It’s not that it can’t work, or indeed give you some genuine short term value. The problem is the message that it sends.

Confronted with a rate of change that makes one’s head spin, large corporates are desperately scrambling to get a level of agility that enables them to survive. Deeply entrenched traditional slow ways of working are a major impediment to keeping up with the innovation that is being enabled by cheap (cloud) computer power, and the increasing interconnectedness of all humans. Pretty soon most everybody will be able to innovate and disrupt traditional business from anywhere on the planet.

So the temptation is there. Ring fence the crap, and build a new bit of the business that is capable of innovating and responding to the market rapidly and creating market disrupting value.

So leadership says: “we are going bimodal to respond to the need for innovation and agility”. Here’s what I hear “we are going to let our crappy work practices, our lousy architecture and non existent engineering discipline continue to fester in the traditional part of the business while we put some lipstick on the pig to attempt to keep up with digital disruption”.

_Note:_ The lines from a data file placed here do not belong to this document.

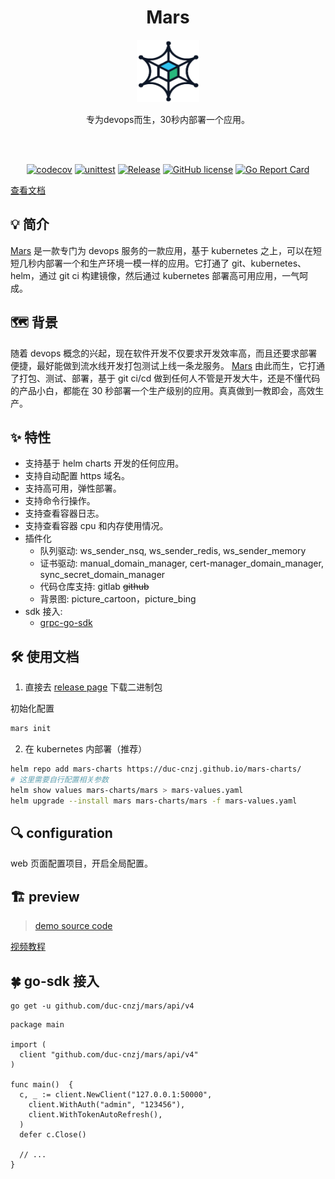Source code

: <h1 align="center">Mars</h1>
<div align="center"><img style="width: 100px;height: 100px" src="./frontend/public/logo192.png" /></div>
<p align="center">专为devops而生，30秒内部署一个应用。</p>
<br><br>

<div align="center">

[![codecov](https://codecov.io/gh/duc-cnzj/mars/branch/master/graph/badge.svg?token=EUSLRBT6NN)](https://codecov.io/gh/duc-cnzj/mars) [![unittest](https://github.com/duc-cnzj/mars/actions/workflows/test.yaml/badge.svg)](https://github.com/duc-cnzj/mars/actions/workflows/test.yaml) [![Release](https://img.shields.io/github/release/duc-cnzj/mars.svg)](https://github.com/duc-cnzj/mars/releases/latest) [![GitHub license](https://img.shields.io/github/license/duc-cnzj/mars)](https://github.com/duc-cnzj/mars/blob/master/LICENSE) [![Go Report Card](https://goreportcard.com/badge/github.com/duc-cnzj/mars/v4)](https://goreportcard.com/report/github.com/duc-cnzj/mars/v4)

</div>

[查看文档](https://duc-cnzj.github.io/mars/)

## 💡 简介

[Mars](https://github.com/duc-cnzj/mars) 是一款专门为 devops 服务的一款应用，基于 kubernetes 之上，可以在短短几秒内部署一个和生产环境一模一样的应用。它打通了 git、kubernetes、helm，通过 git ci 构建镜像，然后通过 kubernetes 部署高可用应用，一气呵成。

## 🗺️ 背景

随着 devops 概念的兴起，现在软件开发不仅要求开发效率高，而且还要求部署便捷，最好能做到流水线开发打包测试上线一条龙服务。
[Mars](https://github.com/duc-cnzj/mars) 由此而生，它打通了打包、测试、部署，基于 git ci/cd 做到任何人不管是开发大牛，还是不懂代码的产品小白，都能在 30 秒部署一个生产级别的应用。真真做到一教即会，高效生产。

## ✨ 特性

- 支持基于 helm charts 开发的任何应用。
- 支持自动配置 https 域名。
- 支持高可用，弹性部署。
- 支持命令行操作。
- 支持查看容器日志。
- 支持查看容器 cpu 和内存使用情况。
- 插件化
  - 队列驱动: ws_sender_nsq, ws_sender_redis, ws_sender_memory
  - 证书驱动: manual_domain_manager, cert-manager_domain_manager, sync_secret_domain_manager
  - 代码仓库支持: gitlab ~~github~~
  - 背景图: picture_cartoon，picture_bing
- sdk 接入:
  - [grpc-go-sdk](https://github.com/duc-cnzj/mars-client)

## 🛠️ 使用文档

1. 直接去 [release page](https://github.com/duc-cnzj/mars/releases) 下载二进制包

初始化配置

```bash
mars init
```

2. 在 kubernetes 内部署（推荐）

```bash
helm repo add mars-charts https://duc-cnzj.github.io/mars-charts/
# 这里需要自行配置相关参数
helm show values mars-charts/mars > mars-values.yaml
helm upgrade --install mars mars-charts/mars -f mars-values.yaml
```

## 🔍 configuration

web 页面配置项目，开启全局配置。

## 🏗 preview

> [demo source code](https://gitlab.com/duc-cnzj/mars-demo)

[视频教程](https://www.bilibili.com/video/BV19b4y1r7iY/)

## 🍀 go-sdk 接入

```
go get -u github.com/duc-cnzj/mars/api/v4
```

```golang
package main

import (
  client "github.com/duc-cnzj/mars/api/v4"
)

func main()  {
  c, _ := client.NewClient("127.0.0.1:50000",
    client.WithAuth("admin", "123456"),
    client.WithTokenAutoRefresh(),
  )
  defer c.Close()

  // ...
}
```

I’ve advocated for deep not wide introduction of Agile to large organisations. That’s a pragmatic thing, much better to do it really well in one place and then move it laterally in an organic way, then to do it badly in 100 places and get a company wide backlash. Don’t misinterpret this. I’m an advocate of Agile for the whole organisation. It’s a question of how you roll it out.

So what’s the problem with a creating a second mode of operation to drive an incremental introduction of an agile way of working? At one level, nothing at all, it’s a logical place to start.

The question is, what message are you sending to mode 1? The term ‘bimodal’ is powerful. We work in two different ways. “I’m mode 1, the way I’ve always worked is the way I’m always gunna work”.

Hmmmm, so mode 1 where the vast majority of business functionality and data is locked away continues to operate unchanged (whether that is the intent or not) and only the mode 2 crew need to do anything differently.

A short term fix at best. And I contend that the mode 1 beast will ultimately become a millstone around your neck and drag you to the bottom.

Agility across the whole business is key to survival into the 21st century.

If you are creating an agile part of the business to respond to immediate imperatives it should be seen as a transitionary step to a “Unimodal” delivery model that shares a consistent way of working that allows for rapid course correction, collaboration and innovation and across the entire eco system.

I saw this quote from the CEO of Nokia at the point Microsoft acquired them in a recent article.

“we didn’t do anything wrong, but somehow, we lost”

Failure to transition to a broad, deeply embedded culture of adaption and rapid response will leave you open to the Digital Innovators of the world doing an end run around you, and leave you choking on their dust.